__Data in this exercise__:
________________________
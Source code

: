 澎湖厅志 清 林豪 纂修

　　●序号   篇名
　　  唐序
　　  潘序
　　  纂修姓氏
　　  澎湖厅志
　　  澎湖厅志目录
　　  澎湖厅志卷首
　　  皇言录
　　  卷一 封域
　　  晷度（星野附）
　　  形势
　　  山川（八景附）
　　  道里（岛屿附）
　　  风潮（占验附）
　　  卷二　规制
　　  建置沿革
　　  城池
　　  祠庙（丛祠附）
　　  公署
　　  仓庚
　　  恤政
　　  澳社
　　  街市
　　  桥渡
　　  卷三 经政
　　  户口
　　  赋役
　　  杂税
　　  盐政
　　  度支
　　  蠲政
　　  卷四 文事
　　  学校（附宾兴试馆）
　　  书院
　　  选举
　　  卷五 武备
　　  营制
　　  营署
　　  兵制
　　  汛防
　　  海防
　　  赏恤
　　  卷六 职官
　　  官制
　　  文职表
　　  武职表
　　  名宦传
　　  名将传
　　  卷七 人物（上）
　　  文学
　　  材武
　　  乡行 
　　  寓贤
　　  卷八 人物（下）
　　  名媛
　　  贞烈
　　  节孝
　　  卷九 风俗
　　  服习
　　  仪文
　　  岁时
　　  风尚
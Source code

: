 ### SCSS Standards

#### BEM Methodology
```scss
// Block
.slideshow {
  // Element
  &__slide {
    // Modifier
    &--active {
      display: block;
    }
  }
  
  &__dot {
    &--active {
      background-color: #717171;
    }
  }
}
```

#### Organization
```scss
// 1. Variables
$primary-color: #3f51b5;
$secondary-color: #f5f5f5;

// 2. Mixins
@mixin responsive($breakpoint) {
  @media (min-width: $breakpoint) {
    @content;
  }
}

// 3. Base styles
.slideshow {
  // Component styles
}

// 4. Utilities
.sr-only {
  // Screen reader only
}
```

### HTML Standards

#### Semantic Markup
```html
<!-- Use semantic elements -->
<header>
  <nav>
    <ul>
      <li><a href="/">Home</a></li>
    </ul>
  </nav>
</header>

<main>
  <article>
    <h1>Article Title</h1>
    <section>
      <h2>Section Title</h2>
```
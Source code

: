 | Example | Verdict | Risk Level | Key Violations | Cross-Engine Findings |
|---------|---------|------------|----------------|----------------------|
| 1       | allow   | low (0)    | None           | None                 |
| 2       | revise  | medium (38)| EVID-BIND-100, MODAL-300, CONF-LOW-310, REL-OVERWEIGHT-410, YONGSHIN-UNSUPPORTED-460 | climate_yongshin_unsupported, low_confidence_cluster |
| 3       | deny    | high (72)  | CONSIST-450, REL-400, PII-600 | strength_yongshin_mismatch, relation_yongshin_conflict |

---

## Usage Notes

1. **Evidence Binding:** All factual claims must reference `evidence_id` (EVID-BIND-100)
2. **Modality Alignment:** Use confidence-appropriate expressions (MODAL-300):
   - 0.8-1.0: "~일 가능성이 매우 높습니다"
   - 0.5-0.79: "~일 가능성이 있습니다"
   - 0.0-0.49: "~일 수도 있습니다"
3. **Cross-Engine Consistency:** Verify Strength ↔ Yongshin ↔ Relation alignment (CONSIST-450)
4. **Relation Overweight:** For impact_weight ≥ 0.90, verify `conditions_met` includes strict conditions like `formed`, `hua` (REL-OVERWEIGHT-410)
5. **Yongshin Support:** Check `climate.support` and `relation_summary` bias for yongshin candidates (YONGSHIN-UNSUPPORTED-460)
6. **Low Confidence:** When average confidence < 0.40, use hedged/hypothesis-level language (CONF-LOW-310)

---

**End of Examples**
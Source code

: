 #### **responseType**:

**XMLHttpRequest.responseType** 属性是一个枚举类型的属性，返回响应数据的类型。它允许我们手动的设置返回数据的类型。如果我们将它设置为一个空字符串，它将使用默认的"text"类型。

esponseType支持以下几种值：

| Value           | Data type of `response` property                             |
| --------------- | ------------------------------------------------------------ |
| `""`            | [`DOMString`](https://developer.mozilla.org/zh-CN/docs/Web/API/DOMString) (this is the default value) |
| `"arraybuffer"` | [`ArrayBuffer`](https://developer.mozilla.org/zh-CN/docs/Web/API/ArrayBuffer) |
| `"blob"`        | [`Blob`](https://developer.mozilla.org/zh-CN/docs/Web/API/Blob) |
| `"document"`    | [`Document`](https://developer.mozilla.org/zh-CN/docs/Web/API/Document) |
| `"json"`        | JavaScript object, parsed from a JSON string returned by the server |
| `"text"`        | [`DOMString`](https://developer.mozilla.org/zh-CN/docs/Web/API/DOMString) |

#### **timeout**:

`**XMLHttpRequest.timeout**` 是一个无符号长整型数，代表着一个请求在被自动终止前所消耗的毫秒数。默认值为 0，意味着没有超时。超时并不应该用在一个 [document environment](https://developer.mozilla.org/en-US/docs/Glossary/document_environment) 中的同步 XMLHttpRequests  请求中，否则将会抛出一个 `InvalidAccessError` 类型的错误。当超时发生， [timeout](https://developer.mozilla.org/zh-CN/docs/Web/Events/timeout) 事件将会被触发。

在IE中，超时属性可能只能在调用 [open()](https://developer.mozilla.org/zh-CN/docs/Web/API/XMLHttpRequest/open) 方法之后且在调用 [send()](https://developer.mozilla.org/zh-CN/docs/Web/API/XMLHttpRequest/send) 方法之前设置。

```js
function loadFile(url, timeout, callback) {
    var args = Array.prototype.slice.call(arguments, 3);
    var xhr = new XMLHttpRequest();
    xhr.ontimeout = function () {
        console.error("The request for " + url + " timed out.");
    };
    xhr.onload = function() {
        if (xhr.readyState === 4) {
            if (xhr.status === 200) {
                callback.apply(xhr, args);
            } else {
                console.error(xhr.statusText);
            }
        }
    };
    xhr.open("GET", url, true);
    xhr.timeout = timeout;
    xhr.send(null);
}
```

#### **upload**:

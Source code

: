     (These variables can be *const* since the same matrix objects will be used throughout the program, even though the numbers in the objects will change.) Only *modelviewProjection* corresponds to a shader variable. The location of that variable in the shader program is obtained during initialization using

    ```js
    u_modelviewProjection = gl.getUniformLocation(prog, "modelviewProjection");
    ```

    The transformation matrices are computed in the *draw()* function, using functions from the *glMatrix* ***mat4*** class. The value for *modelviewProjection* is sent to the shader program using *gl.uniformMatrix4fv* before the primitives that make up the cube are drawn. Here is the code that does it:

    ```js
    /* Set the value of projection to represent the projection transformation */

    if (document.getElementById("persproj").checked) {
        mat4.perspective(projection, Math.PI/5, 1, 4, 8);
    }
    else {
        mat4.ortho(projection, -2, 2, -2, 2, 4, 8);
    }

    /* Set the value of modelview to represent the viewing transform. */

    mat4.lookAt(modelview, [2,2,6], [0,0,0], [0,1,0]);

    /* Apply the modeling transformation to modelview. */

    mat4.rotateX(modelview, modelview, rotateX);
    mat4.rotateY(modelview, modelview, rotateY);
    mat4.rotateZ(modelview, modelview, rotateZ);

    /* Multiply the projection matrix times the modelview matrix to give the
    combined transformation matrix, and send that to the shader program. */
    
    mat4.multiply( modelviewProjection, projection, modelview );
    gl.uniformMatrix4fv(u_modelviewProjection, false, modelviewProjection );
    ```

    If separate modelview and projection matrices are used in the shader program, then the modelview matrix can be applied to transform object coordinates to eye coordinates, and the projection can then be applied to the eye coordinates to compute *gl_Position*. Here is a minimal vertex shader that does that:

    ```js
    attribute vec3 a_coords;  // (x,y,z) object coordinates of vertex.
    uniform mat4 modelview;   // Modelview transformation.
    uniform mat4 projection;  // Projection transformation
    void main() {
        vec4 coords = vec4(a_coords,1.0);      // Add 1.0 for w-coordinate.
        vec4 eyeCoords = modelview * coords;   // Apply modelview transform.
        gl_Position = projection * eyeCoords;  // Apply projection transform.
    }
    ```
________________________
The reply should hold only the lines from the beginning of the listing to the line with "climate_yongshin_unsupported, low_confidence_cluster |", both ends included, unchanged.

Source code

: 澎湖厅志 清 林豪 纂修

　　●序号   篇名
　　  唐序
　　  潘序
　　  纂修姓氏
　　  澎湖厅志
　　  澎湖厅志目录
　　  澎湖厅志卷首
　　  皇言录
　　  卷一 封域
　　  晷度（星野附）
　　  形势
　　  山川（八景附）
　　  道里（岛屿附）
　　  风潮（占验附）
　　  卷二　规制
　　  建置沿革
　　  城池
　　  祠庙（丛祠附）
　　  公署
　　  仓庚
　　  恤政
　　  澳社
　　  街市
　　  桥渡
　　  卷三 经政
　　  户口
　　  赋役
　　  杂税
　　  盐政
　　  度支
　　  蠲政
　　  卷四 文事
　　  学校（附宾兴试馆）
　　  书院
　　  选举
　　  卷五 武备
　　  营制
　　  营署
　　  兵制
　　  汛防
　　  海防
　　  赏恤
　　  卷六 职官
　　  官制
　　  文职表
　　  武职表
　　  名宦传
　　  名将传
　　  卷七 人物（上）
　　  文学
　　  材武
　　  乡行 
　　  寓贤
　　  卷八 人物（下）
　　  名媛
　　  贞烈
　　  节孝
　　  卷九 风俗
　　  服习
　　  仪文
　　  岁时
　　  风尚
Source code

: ### SCSS Standards

#### BEM Methodology
```scss
// Block
.slideshow {
  // Element
  &__slide {
    // Modifier
    &--active {
      display: block;
    }
  }
  
  &__dot {
    &--active {
      background-color: #717171;
    }
  }
}
```

#### Organization
```scss
// 1. Variables
$primary-color: #3f51b5;
$secondary-color: #f5f5f5;

// 2. Mixins
@mixin responsive($breakpoint) {
  @media (min-width: $breakpoint) {
    @content;
  }
}

// 3. Base styles
.slideshow {
  // Component styles
}

// 4. Utilities
.sr-only {
  // Screen reader only
}
```

### HTML Standards

#### Semantic Markup
```html
<!-- Use semantic elements -->
<header>
  <nav>
    <ul>
      <li><a href="/">Home</a></li>
    </ul>
  </nav>
</header>

<main>
  <article>
    <h1>Article Title</h1>
    <section>
      <h2>Section Title</h2>
```
Source code

: | Example | Verdict | Risk Level | Key Violations | Cross-Engine Findings |
|---------|---------|------------|----------------|----------------------|
| 1       | allow   | low (0)    | None           | None                 |
| 2       | revise  | medium (38)| EVID-BIND-100, MODAL-300, CONF-LOW-310, REL-OVERWEIGHT-410, YONGSHIN-UNSUPPORTED-460 | climate_yongshin_unsupported, low_confidence_cluster |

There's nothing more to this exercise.